By Jacob Bell, Associate Editor, Classical Wisdom

When we hear the word evolution, we almost immediately think of Charles Darwin. After all, Darwin came up with the theory of evolution, didn’t he? Well, yes… kind of. He certainly popularized the theory of evolution by natural selection, but the roots of such a theory can be found in ancient Greece.
A very general use of the term evolution refers to a particular order of change or growth within the natural world. While this term didn’t quite have an equivalent in ancient Greece, the concept behind the term was developed by a number of Greek and Roman philosophers. Namely Anaximander, Empedocles, and Lucretius.


Anaximander laid out a theory of evolution more than 2,000 years ago. As we will come to see, this theory sounds eerily similar to the modern concept of evolution. Anaximander was the second philosopher of the Milesian school, coming after Thales and before Anaximenes. Anaximander’ teacher, Thales, predicted an eclipse which modern astronomers say took place on May 28th, 585 B.C.E. We can use this historical event as a marker, thereby placing both Thales and Anaximander in this time period.
Anaximander was a philosopher, scientist, and involved himself in politics. He is credited with creating a map of the Black Sea. Like Thales, Anaximander searched for the fundamental substance of the world. He came to the conclusion that the fundamental substance could not be any one type of matter, and so the primary substance was indeterminate. Anaximander held that the earth was not a disc, but rather a short cylinder, and that the world was formed by a vortex movement of elements.
The most interesting of his theories, however, is his early theory of evolution. Anaximander believed that life began in the sea, and that by some type of adaptation to the environment, animals evolved into what they are today. He believed that the human species must have been born out of other animals, because we are far too vulnerable and reliant during infancy, and we could not have survived otherwise.
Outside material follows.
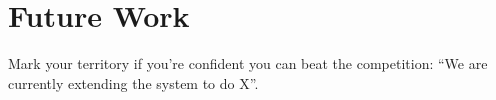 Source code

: \section{Future Work}\label{sec:future}
Mark your territory if you're confident you can beat the competition: ``We are
currently extending the system to do X''.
Coming onto the scene about a century after Anaximander, living from 495 B.C.E. to 435 B.C.E., Empedocles also had a theory of evolution. It is a very strange theory that we will get to in a moment… Empedocles believed that the universe was composed of four fundamental elements; earth, air, fire, and water. These elements were influenced by two forces that we might refer to as attraction and repulsion, which caused an interplay of elements that formed the universe.
Now it gets weird… Empedocles believed that through this interplay of forces on elements, the earth gave rise to its inhabitants. For Empedocles, the first living beings were some type of disembodied organs. They were monstrous creatures, which through the ongoing process of attraction and repulsion, evolved into the creatures we observe today.

Creepy monster of early evolution according to Empedocles and Lucretius…

While this is a strange theory of evolution, positing monsters and all, it actually isn’t that weird when we look past the details. Overall, Empedocles developed a theory of evolution that consisted of natural elements being acted upon by natural forces to create the world that we know today. Underneath all the monsters and disembodied organs it sounds a lot like our modern scientific theory of evolution by natural selection.
Lucretius, living from 99-55 B.C.E., also argued in favor of a theory of evolution. Lucretius laid out his evolutionary theory in his poem titled On the Nature of Things. He followed his predecessors by claiming that the earth gave birth to its creatures through a combination of elements. For Lucretius, the force that is responsible for life’s creations is chance.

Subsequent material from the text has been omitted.